=== EXERCISE MATERIAL ===

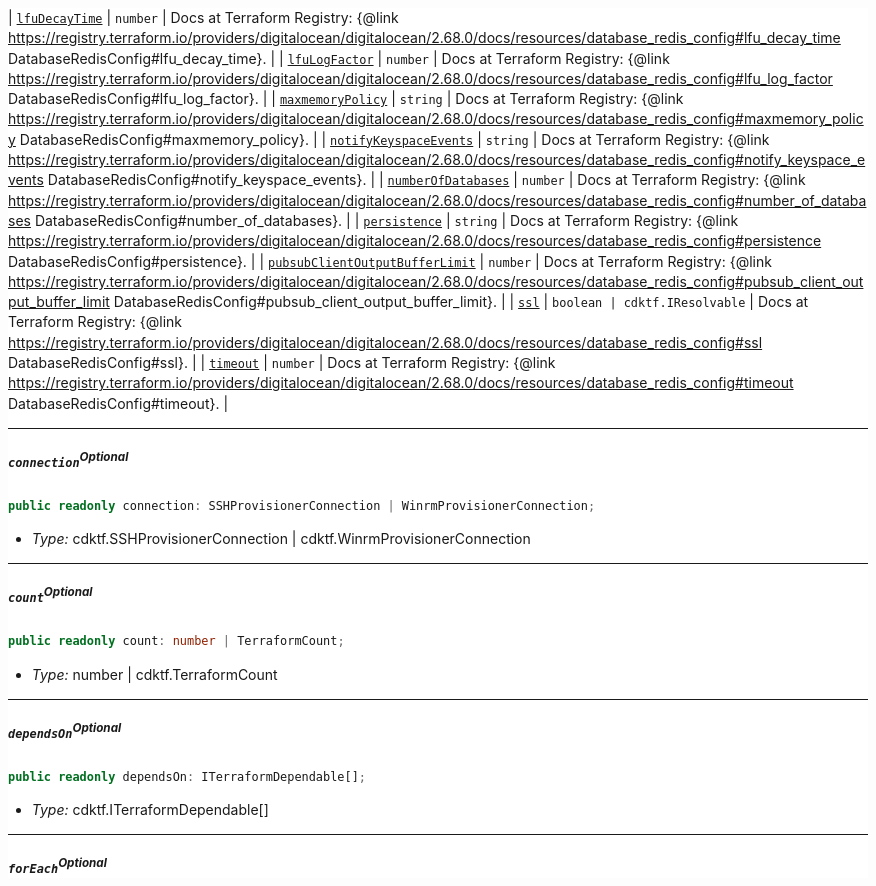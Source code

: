 | <code><a href="#@cdktf/provider-digitalocean.databaseRedisConfig.DatabaseRedisConfigConfig.property.lfuDecayTime">lfuDecayTime</a></code> | <code>number</code> | Docs at Terraform Registry: {@link https://registry.terraform.io/providers/digitalocean/digitalocean/2.68.0/docs/resources/database_redis_config#lfu_decay_time DatabaseRedisConfig#lfu_decay_time}. |
| <code><a href="#@cdktf/provider-digitalocean.databaseRedisConfig.DatabaseRedisConfigConfig.property.lfuLogFactor">lfuLogFactor</a></code> | <code>number</code> | Docs at Terraform Registry: {@link https://registry.terraform.io/providers/digitalocean/digitalocean/2.68.0/docs/resources/database_redis_config#lfu_log_factor DatabaseRedisConfig#lfu_log_factor}. |
| <code><a href="#@cdktf/provider-digitalocean.databaseRedisConfig.DatabaseRedisConfigConfig.property.maxmemoryPolicy">maxmemoryPolicy</a></code> | <code>string</code> | Docs at Terraform Registry: {@link https://registry.terraform.io/providers/digitalocean/digitalocean/2.68.0/docs/resources/database_redis_config#maxmemory_policy DatabaseRedisConfig#maxmemory_policy}. |
| <code><a href="#@cdktf/provider-digitalocean.databaseRedisConfig.DatabaseRedisConfigConfig.property.notifyKeyspaceEvents">notifyKeyspaceEvents</a></code> | <code>string</code> | Docs at Terraform Registry: {@link https://registry.terraform.io/providers/digitalocean/digitalocean/2.68.0/docs/resources/database_redis_config#notify_keyspace_events DatabaseRedisConfig#notify_keyspace_events}. |
| <code><a href="#@cdktf/provider-digitalocean.databaseRedisConfig.DatabaseRedisConfigConfig.property.numberOfDatabases">numberOfDatabases</a></code> | <code>number</code> | Docs at Terraform Registry: {@link https://registry.terraform.io/providers/digitalocean/digitalocean/2.68.0/docs/resources/database_redis_config#number_of_databases DatabaseRedisConfig#number_of_databases}. |
| <code><a href="#@cdktf/provider-digitalocean.databaseRedisConfig.DatabaseRedisConfigConfig.property.persistence">persistence</a></code> | <code>string</code> | Docs at Terraform Registry: {@link https://registry.terraform.io/providers/digitalocean/digitalocean/2.68.0/docs/resources/database_redis_config#persistence DatabaseRedisConfig#persistence}. |
| <code><a href="#@cdktf/provider-digitalocean.databaseRedisConfig.DatabaseRedisConfigConfig.property.pubsubClientOutputBufferLimit">pubsubClientOutputBufferLimit</a></code> | <code>number</code> | Docs at Terraform Registry: {@link https://registry.terraform.io/providers/digitalocean/digitalocean/2.68.0/docs/resources/database_redis_config#pubsub_client_output_buffer_limit DatabaseRedisConfig#pubsub_client_output_buffer_limit}. |
| <code><a href="#@cdktf/provider-digitalocean.databaseRedisConfig.DatabaseRedisConfigConfig.property.ssl">ssl</a></code> | <code>boolean \| cdktf.IResolvable</code> | Docs at Terraform Registry: {@link https://registry.terraform.io/providers/digitalocean/digitalocean/2.68.0/docs/resources/database_redis_config#ssl DatabaseRedisConfig#ssl}. |
| <code><a href="#@cdktf/provider-digitalocean.databaseRedisConfig.DatabaseRedisConfigConfig.property.timeout">timeout</a></code> | <code>number</code> | Docs at Terraform Registry: {@link https://registry.terraform.io/providers/digitalocean/digitalocean/2.68.0/docs/resources/database_redis_config#timeout DatabaseRedisConfig#timeout}. |

---

##### `connection`<sup>Optional</sup> <a name="connection" id="@cdktf/provider-digitalocean.databaseRedisConfig.DatabaseRedisConfigConfig.property.connection"></a>

```typescript
public readonly connection: SSHProvisionerConnection | WinrmProvisionerConnection;
```

- *Type:* cdktf.SSHProvisionerConnection | cdktf.WinrmProvisionerConnection

---

##### `count`<sup>Optional</sup> <a name="count" id="@cdktf/provider-digitalocean.databaseRedisConfig.DatabaseRedisConfigConfig.property.count"></a>

```typescript
public readonly count: number | TerraformCount;
```

- *Type:* number | cdktf.TerraformCount

---

##### `dependsOn`<sup>Optional</sup> <a name="dependsOn" id="@cdktf/provider-digitalocean.databaseRedisConfig.DatabaseRedisConfigConfig.property.dependsOn"></a>

```typescript
public readonly dependsOn: ITerraformDependable[];
```

- *Type:* cdktf.ITerraformDependable[]

---

##### `forEach`<sup>Optional</sup> <a name="forEach" id="@cdktf/provider-digitalocean.databaseRedisConfig.DatabaseRedisConfigConfig.property.forEach"></a>

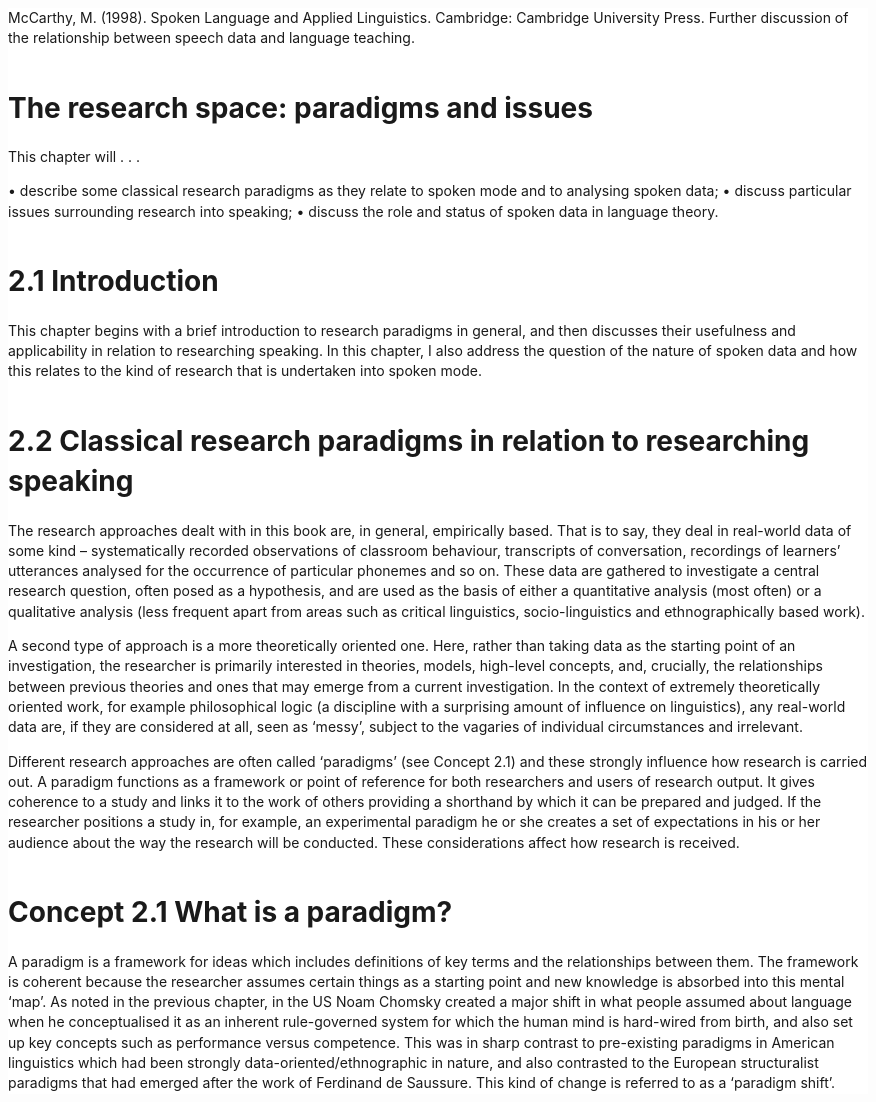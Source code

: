 McCarthy, M. (1998). Spoken Language and Applied Linguistics. Cambridge: Cambridge University Press. Further discussion of the relationship between speech data and language teaching.

# The research space: paradigms and issues

This chapter will . . .

• describe some classical research paradigms as they relate to spoken mode and to analysing spoken data; • discuss particular issues surrounding research into speaking; • discuss the role and status of spoken data in language theory.

# 2.1 Introduction

This chapter begins with a brief introduction to research paradigms in general, and then discusses their usefulness and applicability in relation to researching speaking. In this chapter, I also address the question of the nature of spoken data and how this relates to the kind of research that is undertaken into spoken mode.

# 2.2 Classical research paradigms in relation to researching speaking

The research approaches dealt with in this book are, in general, empirically based. That is to say, they deal in real-world data of some kind – systematically recorded observations of classroom behaviour, transcripts of conversation, recordings of learners’ utterances analysed for the occurrence of particular phonemes and so on. These data are gathered to investigate a central research question, often posed as a hypothesis, and are used as the basis of either a quantitative analysis (most often) or a qualitative analysis (less frequent apart from areas such as critical linguistics, socio-linguistics and ethnographically based work).

A second type of approach is a more theoretically oriented one. Here, rather than taking data as the starting point of an investigation, the researcher is primarily interested in theories, models, high-level concepts, and, crucially, the relationships between previous theories and ones that may emerge from a current investigation. In the context of extremely theoretically oriented work, for example philosophical logic (a discipline with a surprising amount of influence on linguistics), any real-world data are, if they are considered at all, seen as ‘messy’, subject to the vagaries of individual circumstances and irrelevant.

Different research approaches are often called ‘paradigms’ (see Concept 2.1) and these strongly influence how research is carried out. A paradigm functions as a framework or point of reference for both researchers and users of research output. It gives coherence to a study and links it to the work of others providing a shorthand by which it can be prepared and judged. If the researcher positions a study in, for example, an experimental paradigm he or she creates a set of expectations in his or her audience about the way the research will be conducted. These considerations affect how research is received.

# Concept 2.1 What is a paradigm?

A paradigm is a framework for ideas which includes definitions of key terms and the relationships between them. The framework is coherent because the researcher assumes certain things as a starting point and new knowledge is absorbed into this mental ‘map’. As noted in the previous chapter, in the US Noam Chomsky created a major shift in what people assumed about language when he conceptualised it as an inherent rule-governed system for which the human mind is hard-wired from birth, and also set up key concepts such as performance versus competence. This was in sharp contrast to pre-existing paradigms in American linguistics which had been strongly data-oriented/ethnographic in nature, and also contrasted to the European structuralist paradigms that had emerged after the work of Ferdinand de Saussure. This kind of change is referred to as a ‘paradigm shift’.

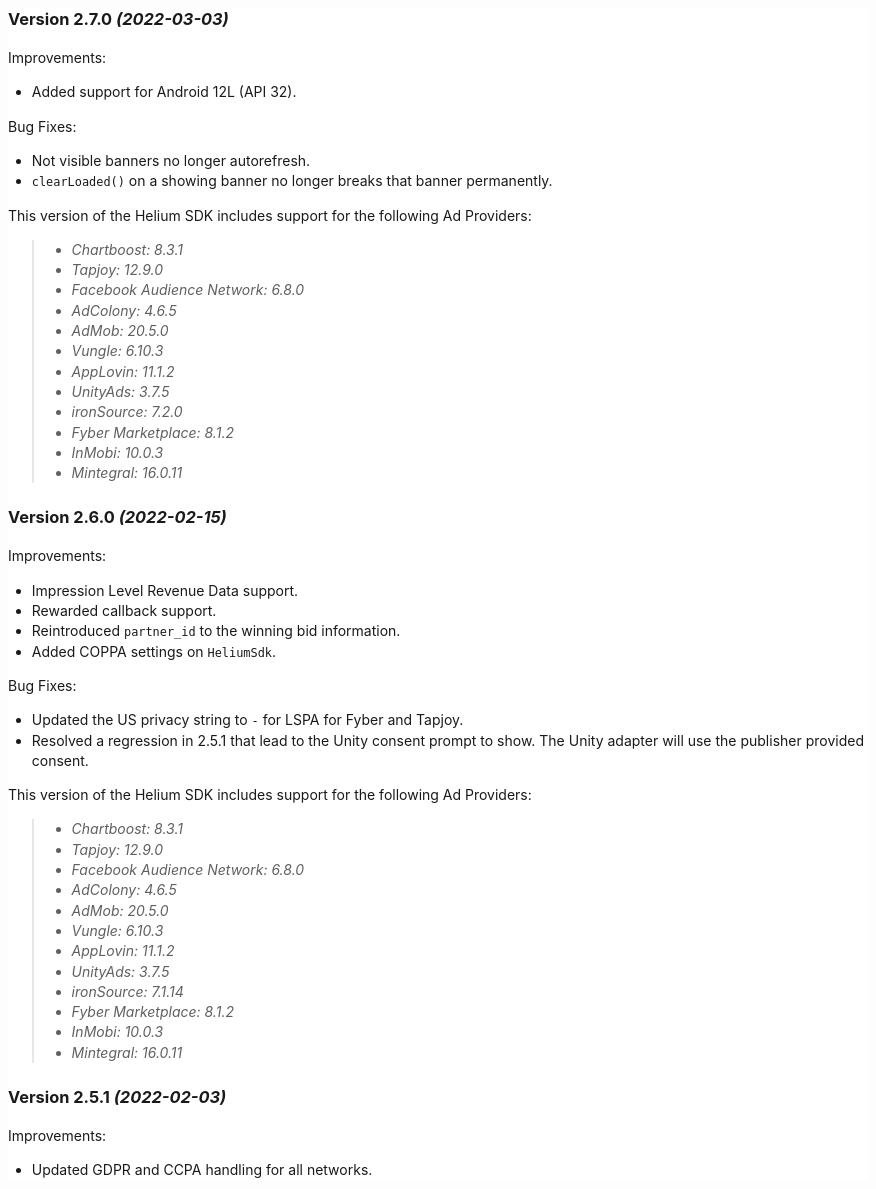 ### Version 2.7.0 *(2022-03-03)*
Improvements:
- Added support for Android 12L (API 32).

Bug Fixes:
- Not visible banners no longer autorefresh.
- `clearLoaded()` on a showing banner no longer breaks that banner permanently.

This version of the Helium SDK includes support for the following Ad Providers:
>- *Chartboost: 8.3.1*
>- *Tapjoy: 12.9.0*
>- *Facebook Audience Network: 6.8.0*
>- *AdColony: 4.6.5*
>- *AdMob: 20.5.0*
>- *Vungle: 6.10.3*
>- *AppLovin: 11.1.2*
>- *UnityAds: 3.7.5*
>- *ironSource: 7.2.0*
>- *Fyber Marketplace: 8.1.2*
>- *InMobi: 10.0.3*
>- *Mintegral: 16.0.11*

### Version 2.6.0 *(2022-02-15)*
Improvements:
- Impression Level Revenue Data support.
- Rewarded callback support.
- Reintroduced `partner_id` to the winning bid information.
- Added COPPA settings on `HeliumSdk`.

Bug Fixes:
- Updated the US privacy string to `-` for LSPA for Fyber and Tapjoy.
- Resolved a regression in 2.5.1 that lead to the Unity consent prompt to show. The Unity adapter will use the publisher provided consent.

This version of the Helium SDK includes support for the following Ad Providers:
>- *Chartboost: 8.3.1*
>- *Tapjoy: 12.9.0*
>- *Facebook Audience Network: 6.8.0*
>- *AdColony: 4.6.5*
>- *AdMob: 20.5.0*
>- *Vungle: 6.10.3*
>- *AppLovin: 11.1.2*
>- *UnityAds: 3.7.5*
>- *ironSource: 7.1.14*
>- *Fyber Marketplace: 8.1.2*
>- *InMobi: 10.0.3*
>- *Mintegral: 16.0.11*

### Version 2.5.1 *(2022-02-03)*
Improvements:
- Updated GDPR and CCPA handling for all networks.
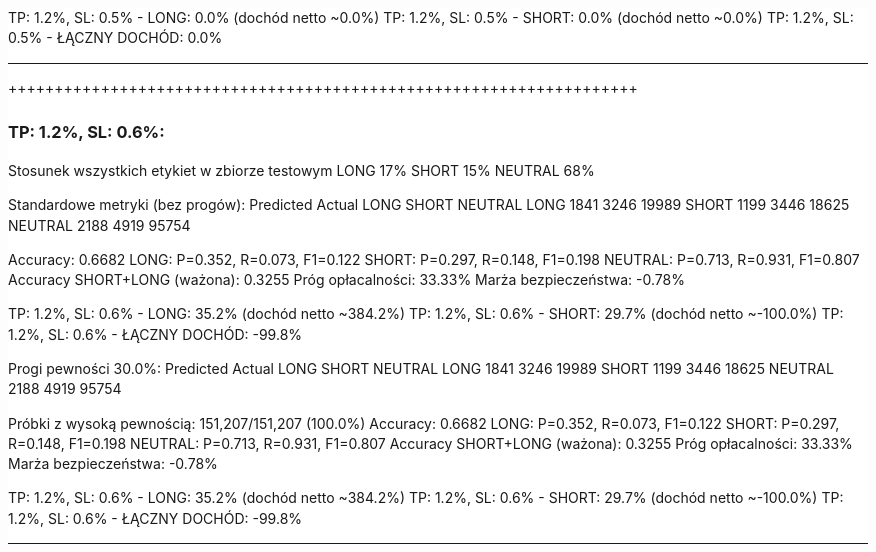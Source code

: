 TP: 1.2%, SL: 0.5% - LONG: 0.0% (dochód netto ~0.0%)
TP: 1.2%, SL: 0.5% - SHORT: 0.0% (dochód netto ~0.0%)
TP: 1.2%, SL: 0.5% - ŁĄCZNY DOCHÓD: 0.0%

--------------------------------------------------------------------

++++++++++++++++++++++++++++++++++++++++++++++++++++++++++++++++++++

### TP: 1.2%, SL: 0.6%:
Stosunek wszystkich etykiet w zbiorze testowym
LONG 17%
SHORT 15%
NEUTRAL 68%

Standardowe metryki (bez progów):
Predicted
Actual    LONG  SHORT  NEUTRAL
LONG      1841   3246   19989 
SHORT     1199   3446   18625 
NEUTRAL   2188   4919   95754 

Accuracy: 0.6682
LONG: P=0.352, R=0.073, F1=0.122
SHORT: P=0.297, R=0.148, F1=0.198
NEUTRAL: P=0.713, R=0.931, F1=0.807
Accuracy SHORT+LONG (ważona): 0.3255
Próg opłacalności: 33.33%
Marża bezpieczeństwa: -0.78%

TP: 1.2%, SL: 0.6% - LONG: 35.2% (dochód netto ~384.2%)
TP: 1.2%, SL: 0.6% - SHORT: 29.7% (dochód netto ~-100.0%)
TP: 1.2%, SL: 0.6% - ŁĄCZNY DOCHÓD: -99.8%

Progi pewności 30.0%:
Predicted
Actual    LONG  SHORT  NEUTRAL
LONG      1841   3246   19989 
SHORT     1199   3446   18625 
NEUTRAL   2188   4919   95754 

Próbki z wysoką pewnością: 151,207/151,207 (100.0%)
Accuracy: 0.6682
LONG: P=0.352, R=0.073, F1=0.122
SHORT: P=0.297, R=0.148, F1=0.198
NEUTRAL: P=0.713, R=0.931, F1=0.807
Accuracy SHORT+LONG (ważona): 0.3255
Próg opłacalności: 33.33%
Marża bezpieczeństwa: -0.78%

TP: 1.2%, SL: 0.6% - LONG: 35.2% (dochód netto ~384.2%)
TP: 1.2%, SL: 0.6% - SHORT: 29.7% (dochód netto ~-100.0%)
TP: 1.2%, SL: 0.6% - ŁĄCZNY DOCHÓD: -99.8%

--------------------------------------------------------------------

===

Go through the entries and report every line with the string "they".

• describe some classical research paradigms as they relate to spoken mode and to analysing spoken data; • discuss particular issues surrounding research into speaking; • discuss the role and status of spoken data in language theory.
The research approaches dealt with in this book are, in general, empirically based. That is to say, they deal in real-world data of some kind – systematically recorded observations of classroom behaviour, transcripts of conversation, recordings of learners’ utterances analysed for the occurrence of particular phonemes and so on. These data are gathered to investigate a central research question, often posed as a hypothesis, and are used as the basis of either a quantitative analysis (most often) or a qualitative analysis (less frequent apart from areas such as critical linguistics, socio-linguistics and ethnographically based work).
A second type of approach is a more theoretically oriented one. Here, rather than taking data as the starting point of an investigation, the researcher is primarily interested in theories, models, high-level concepts, and, crucially, the relationships between previous theories and ones that may emerge from a current investigation. In the context of extremely theoretically oriented work, for example philosophical logic (a discipline with a surprising amount of influence on linguistics), any real-world data are, if they are considered at all, seen as ‘messy’, subject to the vagaries of individual circumstances and irrelevant.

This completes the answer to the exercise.